A mixtape for multiple sclerosis

A mixtape for multiple sclerosis

Friday 13 January 2017

Mr Brightside

Perspective. Comparisons. Sliding scales.

They’re all interesting phrases when applied to the way you view things – wealth, achievements, career, family, life. Illness.

Like a number of chronic diseases, the perceived seriousness of MS sits on shifting sands depending on who you speak to.

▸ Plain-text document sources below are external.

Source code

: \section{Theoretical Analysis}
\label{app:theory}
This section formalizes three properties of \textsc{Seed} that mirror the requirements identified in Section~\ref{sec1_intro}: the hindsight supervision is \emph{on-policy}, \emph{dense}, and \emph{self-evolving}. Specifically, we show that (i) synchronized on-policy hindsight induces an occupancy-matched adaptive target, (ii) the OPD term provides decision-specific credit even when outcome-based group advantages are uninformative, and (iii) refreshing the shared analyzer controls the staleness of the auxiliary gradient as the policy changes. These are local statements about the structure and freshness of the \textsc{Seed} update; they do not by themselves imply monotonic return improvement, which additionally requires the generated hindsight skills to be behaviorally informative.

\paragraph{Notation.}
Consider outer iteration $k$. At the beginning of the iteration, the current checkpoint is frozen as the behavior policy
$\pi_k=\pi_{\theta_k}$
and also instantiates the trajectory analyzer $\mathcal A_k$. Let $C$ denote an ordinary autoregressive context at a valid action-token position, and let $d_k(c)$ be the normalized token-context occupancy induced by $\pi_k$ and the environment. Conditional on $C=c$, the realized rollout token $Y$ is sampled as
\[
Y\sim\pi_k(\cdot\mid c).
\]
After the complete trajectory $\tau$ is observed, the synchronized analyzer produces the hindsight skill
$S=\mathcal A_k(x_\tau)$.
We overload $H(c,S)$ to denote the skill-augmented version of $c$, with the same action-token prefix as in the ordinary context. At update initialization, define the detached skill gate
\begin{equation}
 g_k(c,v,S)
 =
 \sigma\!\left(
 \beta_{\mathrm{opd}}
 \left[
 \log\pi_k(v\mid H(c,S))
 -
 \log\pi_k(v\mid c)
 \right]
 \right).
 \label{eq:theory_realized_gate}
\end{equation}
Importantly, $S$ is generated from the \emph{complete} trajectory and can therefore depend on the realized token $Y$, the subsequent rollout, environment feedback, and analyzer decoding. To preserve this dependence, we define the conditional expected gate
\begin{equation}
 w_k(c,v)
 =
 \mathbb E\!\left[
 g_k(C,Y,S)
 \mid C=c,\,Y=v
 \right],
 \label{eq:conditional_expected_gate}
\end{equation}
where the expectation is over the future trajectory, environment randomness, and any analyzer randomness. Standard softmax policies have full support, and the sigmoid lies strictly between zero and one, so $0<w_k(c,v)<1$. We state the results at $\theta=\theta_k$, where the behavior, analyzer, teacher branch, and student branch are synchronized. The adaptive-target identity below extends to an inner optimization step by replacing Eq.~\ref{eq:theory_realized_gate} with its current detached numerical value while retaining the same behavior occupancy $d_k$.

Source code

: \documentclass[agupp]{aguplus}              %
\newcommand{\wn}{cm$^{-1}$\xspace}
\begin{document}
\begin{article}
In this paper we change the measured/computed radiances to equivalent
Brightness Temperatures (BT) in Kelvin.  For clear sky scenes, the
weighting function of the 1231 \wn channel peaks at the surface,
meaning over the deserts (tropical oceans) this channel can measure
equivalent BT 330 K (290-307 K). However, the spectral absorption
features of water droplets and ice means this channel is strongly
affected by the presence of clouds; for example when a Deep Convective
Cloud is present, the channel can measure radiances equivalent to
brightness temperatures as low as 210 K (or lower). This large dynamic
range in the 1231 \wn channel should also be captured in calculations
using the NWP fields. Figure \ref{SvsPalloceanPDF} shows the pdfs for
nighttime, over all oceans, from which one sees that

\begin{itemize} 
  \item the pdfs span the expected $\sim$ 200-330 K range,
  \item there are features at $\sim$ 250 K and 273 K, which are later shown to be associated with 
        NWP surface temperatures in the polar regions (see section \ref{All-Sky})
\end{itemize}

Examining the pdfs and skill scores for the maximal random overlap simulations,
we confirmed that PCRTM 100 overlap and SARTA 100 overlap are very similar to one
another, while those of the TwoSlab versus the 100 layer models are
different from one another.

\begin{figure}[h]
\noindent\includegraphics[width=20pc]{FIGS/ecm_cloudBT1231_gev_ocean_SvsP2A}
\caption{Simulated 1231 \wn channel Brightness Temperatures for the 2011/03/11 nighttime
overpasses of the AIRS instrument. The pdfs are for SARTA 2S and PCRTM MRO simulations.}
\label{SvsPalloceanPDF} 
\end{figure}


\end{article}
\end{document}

Perhaps you’ve dealt with reactions from people at the oh-it’s-not-so-bad end of the scale. They’ve seen someone being amazing on the Paralympics with it. Or know a friend’s mum who has had it for 25 years and still doesn’t need a walking stick. Perhaps they know someone who works fulltime and goes to the gym every other day?

On the other hand, perhaps they’re at the other end of the scale and they’ve got a pretty bleak outlook for you. Maybe they’ve cared for someone with the primary progressive form? Watched someone deteriorate before their eyes? Seen someone in the end stages of MS?

It’s entirely possible you’ve dealt with these – and many opinions in between – from the medical community.

During the summer I saw a gp I don’t normally see. He asked how I was generally and we had a general chat about MS and recent research.

He concluded by saying it would be good for his newly-diagnosed patients to see me still working and with a family.

Because really, for you, it’s just an inconvenience,” he finished. With a reassuring smile, believing he’d said the right thing.

And, if I take a deep breath to calm down and think about that proclamation, then to some degree he was right. I’m currently not hugely debilitated. I still work, drive and most of the time I appear to function like everyone else.

To a gp, who is bound to come across far more aggressive cases, he may well believe he could describe my MS as ‘an inconvenience’ and there’s a little bit of me that sort of accepts that.

But to me an inconvenience means a flat tyre or the radiators needing bleeding or running out of teabags.

It does not mean slipping down the workforce ladder because I know I couldn’t manage it or missing most of the things healthy people take for granted or making the painful decision to not extend our family.

None of these things would I describe as ‘an inconvenience.’

So while I do recognise that I am somewhere in the middle of the health-death track bar, I think we would all like recognition of our own personal scales and a bit more consideration of what might actually count as our inconvenience.